If HMRC finds an underpayment of the national minimum wage in any investigation that continues through or has been brought since the 6th April 2009 they can issue a "notice of underpayment". Under a notice of underpayment the employer is required to repay arrears to the workers and they may be required to pay a financial penalty to the Secretary of State. Employers have the right to appeal against a notice of underpayment to an Employment Tribunal (or an Industrial Tribunal in Northern Ireland).
Employers are only liable to pay the arrears, at current minimum wage rates, of underpayments from the 6th April 2009. There are no penalties for underpayments occuring before the 6th April 2009.
Penalties are set at 50% of the total underpayment, however, the minimum penalty is £100. The maximum penalty is £5000.
Employers who comply within 14 days of the serving of the notice of underpayment do receive a discount of 50% on the penalty.
There is a new methodology for calculating national minimum wage arrears.
Workers owed national minimum wage arrears from or after the 6th April 2006 are entitled to have arrears paid at the current rate. This is to compensate workers that have have had to wait for their arrears payments.

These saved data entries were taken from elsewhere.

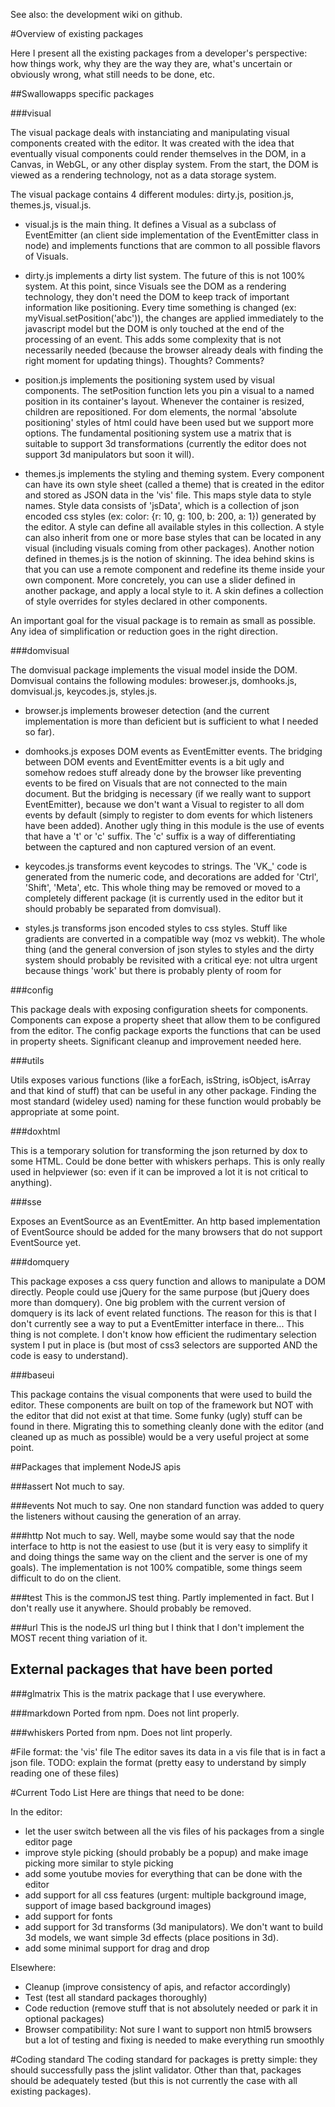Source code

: See also: the development wiki on github.

#Overview of existing packages

Here I present all the existing packages from a developer's perspective: how things work, why they are the way they are, what's uncertain or obviously wrong, what still needs to be done, etc.

##Swallowapps specific packages

###visual

The visual package deals with instanciating and manipulating visual components created with the editor. It was created with the idea that eventually visual components could render themselves in the DOM, in a Canvas, in WebGL, or any other display system. From the start, the DOM is viewed as a rendering technology, not as a data storage system.

The visual package contains 4 different modules: dirty.js, position.js, themes.js, visual.js.

+ visual.js is the main thing. It defines a Visual as a subclass of EventEmitter (an client side implementation of the EventEmitter class in node) and implements functions that are common to all possible flavors of Visuals.

+ dirty.js implements a dirty list system. The future of this is not 100% system. At this point, since Visuals see the DOM as a rendering technology, they don't need the DOM to keep track of important information like positioning. Every time something is changed (ex: myVisual.setPosition('abc')), the changes are applied immediately to the javascript model but the DOM is only touched at the end of the processing of an event. This adds some complexity that is not necessarily needed (because the browser already deals with finding the right moment for updating things). Thoughts? Comments?

+ position.js implements the positioning system used by visual components. The setPosition function lets you pin a visual to a named position in its container's layout. Whenever the container is resized, children are repositioned. For dom elements, the normal 'absolute positioning' styles of html could have been used but we support more options. The fundamental positioning system use a matrix that is suitable to support 3d transformations (currently the editor does not support 3d manipulators but soon it will).

+ themes.js implements the styling and theming system. Every component can have its own style sheet (called a theme) that is created in the editor and stored as JSON data in the 'vis' file. This maps style data to style names. Style data consists of 'jsData', which is a collection of json encoded css styles (ex: color: {r: 10, g: 100, b: 200, a: 1}) generated by the editor. A style can define all available styles in this collection. A style can also inherit from one or more base styles that can be located in any visual (including visuals coming from other packages). Another notion defined in themes.js is the notion of skinning. The idea behind skins is that you can use a remote component and redefine its theme inside your own component. More concretely, you can use a slider defined in another package, and apply a local style to it. A skin defines a collection of style overrides for styles declared in other components.

An important goal for the visual package is to remain as small as possible. Any idea of simplification or reduction goes in the right direction.

###domvisual

The domvisual package implements the visual model inside the DOM. Domvisual contains the following modules: broweser.js, domhooks.js, domvisual.js, keycodes.js, styles.js.

+ browser.js implements broweser detection (and the current implementation is more than deficient but is sufficient to what I needed so far).

+ domhooks.js exposes DOM events as EventEmitter events. The bridging between DOM events and EventEmitter events is a bit ugly and somehow redoes stuff already done by the browser like preventing events to be fired on Visuals that are not connected to the main document. But the bridging is necessary (if we really want to support EventEmitter), because we don't want a Visual to register to all dom events by default (simply to register to dom events for which listeners have been added). Another ugly thing in this module is the use of events that have a 't' or 'c' suffix. The 'c' suffix is a way of differentiating between the captured and non captured version of an event.

+ keycodes.js transforms event keycodes to strings. The 'VK_' code is generated from the numeric code, and decorations are added for 'Ctrl', 'Shift', 'Meta', etc. This whole thing may be removed or moved to a completely different package (it is currently used in the editor but it should probably be separated from domvisual).

+ styles.js transforms json encoded styles to css styles. Stuff like gradients are converted in a compatible way (moz vs webkit). The whole thing (and the general conversion of json styles to styles and the dirty system should probably be revisited with a critical eye: not ultra urgent because things 'work' but there is probably plenty of room for

###config

This package deals with exposing configuration sheets for components. Components can expose a property sheet that allow them to be configured from the editor. The config package exports the functions that can be used in property sheets. Significant cleanup and improvement needed here.

###utils

Utils exposes various functions (like a forEach, isString, isObject, isArray and that kind of stuff) that can be useful in any other package. Finding the most standard (wideley used) naming for these function would probably be appropriate at some point.

###doxhtml

This is a temporary solution for transforming the json returned by dox to some HTML. Could be done better with whiskers perhaps. This is only really used in helpviewer (so: even if it can be improved a lot it is not critical to anything).

###sse

Exposes an EventSource as an EventEmitter. An http based implementation of EventSource should be added for the many browsers that do not support EventSource yet.

###domquery

This package exposes a css query function and allows to manipulate a DOM directly. People could use jQuery for the same purpose (but jQuery does more than domquery). One big problem with the current version of domquery is its lack of event related functions. The reason for this is that I don't currently see a way to put a EventEmitter interface in there... This thing is not complete. I don't know how efficient the rudimentary selection system I put in place is (but most of css3 selectors are supported AND the code is easy to understand).

###baseui

This package contains the visual components that were used to build the editor. These components are built on top of the framework but NOT with the editor that did not exist at that time. Some funky (ugly) stuff can be found in there. Migrating this to something cleanly done with the editor (and cleaned up as much as possible) would be a very useful project at some point.

##Packages that implement NodeJS apis

###assert
Not much to say.

###events
Not much to say. One non standard function was added to query the listeners without causing the generation of an array.

###http
Not much to say. Well, maybe some would say that the node interface to http is not the easiest to use (but it is very easy to simplify it and doing things the same way on the client and the server is one of my goals). The implementation is not 100% compatible, some things seem difficult to do on the client.

###test
This is the commonJS test thing. Partly implemented in fact. But I don't really use it anywhere. Should probably be removed.

###url
This is the nodeJS url thing but I think that I don't implement the MOST recent thing variation of it.

## External packages that have been ported

###glmatrix
This is the matrix package that I use everywhere.

###markdown
Ported from npm. Does not lint properly.

###whiskers
Ported from npm. Does not lint properly.

#File format: the 'vis' file
The editor saves its data in a vis file that is in fact a json file.
TODO: explain the format (pretty easy to understand by simply reading one of these files)


#Current Todo List
Here are things that need to be done:

In the editor:

* let the user switch between all the vis files of his packages from a single editor page
* improve style picking (should probably be a popup) and make image picking more similar to style picking
* add some youtube movies for everything that can be done with the editor
* add support for all css features (urgent: multiple background image, support of image based background images)
* add support for fonts
* add support for 3d transforms (3d manipulators). We don't want to build 3d models, we want simple 3d effects (place positions in 3d).
* add some minimal support for drag and drop

Elsewhere:

* Cleanup (improve consistency of apis, and refactor accordingly)
* Test (test all standard packages thoroughly)
* Code reduction (remove stuff that is not absolutely needed or park it in optional packages)
* Browser compatibility: Not sure I want to support non html5 browsers but a lot of testing and fixing is needed to make everything run smoothly


#Coding standard
The coding standard for packages is pretty simple: they should successfully pass the jslint validator. Other than that, packages should be adequately tested (but this is not currently the case with all existing packages).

The arrears must be calculated according to a formula which is set out in the Act and this change applies retrospectively (i.e. from 6 April 2009, workers will be entitled to have their arrears repaid at current rates for all periods that they have been underpaid, including periods prior to 6 April 2009). The formula only applies if the current rate is higher than the rate or rates that applied at the time the worker was underpaid.

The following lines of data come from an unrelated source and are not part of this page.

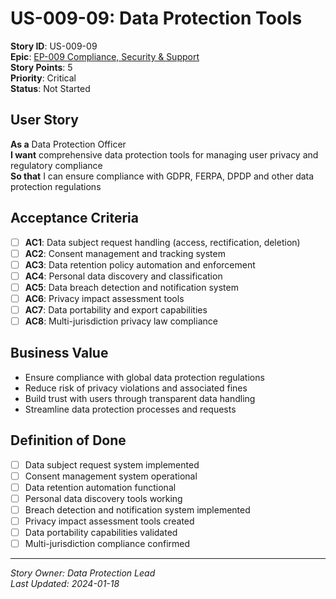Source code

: # US-009-09: Data Protection Tools

**Story ID**: US-009-09  
**Epic**: [EP-009 Compliance, Security & Support](../epics/EP-009-Compliance-Security-Support.md)  
**Story Points**: 5  
**Priority**: Critical  
**Status**: Not Started  

## User Story

**As a** Data Protection Officer  
**I want** comprehensive data protection tools for managing user privacy and regulatory compliance  
**So that** I can ensure compliance with GDPR, FERPA, DPDP and other data protection regulations

## Acceptance Criteria

- [ ] **AC1**: Data subject request handling (access, rectification, deletion)
- [ ] **AC2**: Consent management and tracking system
- [ ] **AC3**: Data retention policy automation and enforcement
- [ ] **AC4**: Personal data discovery and classification
- [ ] **AC5**: Data breach detection and notification system
- [ ] **AC6**: Privacy impact assessment tools
- [ ] **AC7**: Data portability and export capabilities
- [ ] **AC8**: Multi-jurisdiction privacy law compliance

## Business Value

- Ensure compliance with global data protection regulations
- Reduce risk of privacy violations and associated fines
- Build trust with users through transparent data handling
- Streamline data protection processes and requests

## Definition of Done

- [ ] Data subject request system implemented
- [ ] Consent management system operational
- [ ] Data retention automation functional
- [ ] Personal data discovery tools working
- [ ] Breach detection and notification system implemented
- [ ] Privacy impact assessment tools created
- [ ] Data portability capabilities validated
- [ ] Multi-jurisdiction compliance confirmed

---

*Story Owner: Data Protection Lead*  
*Last Updated: 2024-01-18*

HMRC compliance officers have the power to search and seize national minimum wage records from an employer’s premises for the purposes of copying them as evidence under the Police & Criminal Evidence Act 1984 whilst investigating criminal offences under the National Minimum Wage Act 1998.
The most serious breaches of the National Minimum Wage Act 1998 where employers deliberately fail to pay the National Minimum Wage will result in employers being taken to Crown Court. Penalties resulting from Crown Court prosecutions are likely to be stiffer than the minimum & maximum penalties from simple underpayment that would be charged by HMRC.